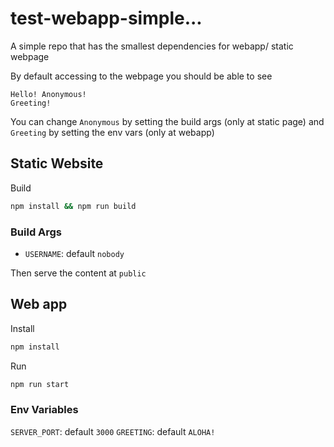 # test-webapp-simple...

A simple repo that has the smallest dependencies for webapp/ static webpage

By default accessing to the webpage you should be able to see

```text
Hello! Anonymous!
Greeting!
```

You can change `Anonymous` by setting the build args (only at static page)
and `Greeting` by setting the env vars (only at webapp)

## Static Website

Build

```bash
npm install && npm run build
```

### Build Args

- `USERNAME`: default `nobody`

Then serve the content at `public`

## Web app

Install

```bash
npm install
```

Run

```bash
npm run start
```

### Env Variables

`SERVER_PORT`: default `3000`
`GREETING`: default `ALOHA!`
---------------
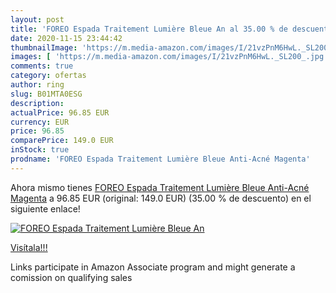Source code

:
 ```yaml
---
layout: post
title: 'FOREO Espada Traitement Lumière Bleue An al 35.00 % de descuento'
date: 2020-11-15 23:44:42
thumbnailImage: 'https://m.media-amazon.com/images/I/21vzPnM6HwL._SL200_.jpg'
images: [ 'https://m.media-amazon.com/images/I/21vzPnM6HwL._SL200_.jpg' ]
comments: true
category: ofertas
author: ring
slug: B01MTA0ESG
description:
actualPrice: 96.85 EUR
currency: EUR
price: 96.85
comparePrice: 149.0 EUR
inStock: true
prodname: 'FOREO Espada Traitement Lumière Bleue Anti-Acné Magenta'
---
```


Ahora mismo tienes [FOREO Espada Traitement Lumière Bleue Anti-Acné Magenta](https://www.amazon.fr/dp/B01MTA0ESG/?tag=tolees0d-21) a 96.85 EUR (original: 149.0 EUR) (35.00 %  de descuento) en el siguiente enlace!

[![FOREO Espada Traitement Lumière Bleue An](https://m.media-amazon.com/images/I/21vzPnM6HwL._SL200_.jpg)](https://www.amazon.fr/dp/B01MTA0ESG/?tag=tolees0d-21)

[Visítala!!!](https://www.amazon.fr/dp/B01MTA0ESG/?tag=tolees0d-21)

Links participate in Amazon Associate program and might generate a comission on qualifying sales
---------------
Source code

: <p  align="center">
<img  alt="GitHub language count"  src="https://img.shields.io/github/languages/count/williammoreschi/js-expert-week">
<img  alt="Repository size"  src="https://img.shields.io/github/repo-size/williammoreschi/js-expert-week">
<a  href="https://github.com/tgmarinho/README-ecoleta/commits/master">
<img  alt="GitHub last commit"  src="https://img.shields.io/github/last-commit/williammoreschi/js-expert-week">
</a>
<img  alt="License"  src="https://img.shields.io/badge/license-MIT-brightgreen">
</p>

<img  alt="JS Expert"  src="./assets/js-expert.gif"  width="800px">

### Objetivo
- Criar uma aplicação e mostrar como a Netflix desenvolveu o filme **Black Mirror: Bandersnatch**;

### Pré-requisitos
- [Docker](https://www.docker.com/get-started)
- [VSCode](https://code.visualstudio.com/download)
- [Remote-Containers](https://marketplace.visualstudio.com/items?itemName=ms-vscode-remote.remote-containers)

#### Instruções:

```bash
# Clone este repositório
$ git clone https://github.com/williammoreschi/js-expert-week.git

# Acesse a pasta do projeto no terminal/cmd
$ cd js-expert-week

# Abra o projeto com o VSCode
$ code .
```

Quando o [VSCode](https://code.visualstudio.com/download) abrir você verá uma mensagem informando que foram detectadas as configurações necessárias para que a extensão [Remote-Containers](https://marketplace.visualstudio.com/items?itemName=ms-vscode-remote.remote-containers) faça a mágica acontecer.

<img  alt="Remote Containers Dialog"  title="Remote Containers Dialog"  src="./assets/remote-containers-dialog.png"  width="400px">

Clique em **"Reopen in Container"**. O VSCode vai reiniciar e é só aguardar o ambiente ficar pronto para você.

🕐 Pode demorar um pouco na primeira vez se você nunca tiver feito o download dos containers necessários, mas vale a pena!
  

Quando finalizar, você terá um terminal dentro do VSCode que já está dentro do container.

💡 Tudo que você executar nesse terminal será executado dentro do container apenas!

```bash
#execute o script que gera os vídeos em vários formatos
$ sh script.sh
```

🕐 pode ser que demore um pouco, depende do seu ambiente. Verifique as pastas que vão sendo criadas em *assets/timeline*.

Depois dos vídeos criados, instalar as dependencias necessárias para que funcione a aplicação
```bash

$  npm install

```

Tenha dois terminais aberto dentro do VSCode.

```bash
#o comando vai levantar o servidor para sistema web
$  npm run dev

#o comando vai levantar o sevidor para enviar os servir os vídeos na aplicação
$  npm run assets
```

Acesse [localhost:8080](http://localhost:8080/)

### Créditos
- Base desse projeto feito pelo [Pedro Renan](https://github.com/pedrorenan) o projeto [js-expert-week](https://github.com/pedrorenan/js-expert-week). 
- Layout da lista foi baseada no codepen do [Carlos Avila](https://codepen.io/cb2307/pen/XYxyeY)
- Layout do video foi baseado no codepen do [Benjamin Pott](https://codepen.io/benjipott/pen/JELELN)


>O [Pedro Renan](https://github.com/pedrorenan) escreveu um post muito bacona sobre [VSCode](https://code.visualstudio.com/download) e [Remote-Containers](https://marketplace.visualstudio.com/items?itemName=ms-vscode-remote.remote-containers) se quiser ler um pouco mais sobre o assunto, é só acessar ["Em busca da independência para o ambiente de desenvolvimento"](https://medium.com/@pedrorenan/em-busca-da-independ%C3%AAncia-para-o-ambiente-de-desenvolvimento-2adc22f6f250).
---------------
The response consists of the lines above that contain "FOREO".

title: 'FOREO Espada Traitement Lumière Bleue An al 35.00 % de descuento'
prodname: 'FOREO Espada Traitement Lumière Bleue Anti-Acné Magenta'
Ahora mismo tienes [FOREO Espada Traitement Lumière Bleue Anti-Acné Magenta](https://www.amazon.fr/dp/B01MTA0ESG/?tag=tolees0d-21) a 96.85 EUR (original: 149.0 EUR) (35.00 %  de descuento) en el siguiente enlace!
[![FOREO Espada Traitement Lumière Bleue An](https://m.media-amazon.com/images/I/21vzPnM6HwL._SL200_.jpg)](https://www.amazon.fr/dp/B01MTA0ESG/?tag=tolees0d-21)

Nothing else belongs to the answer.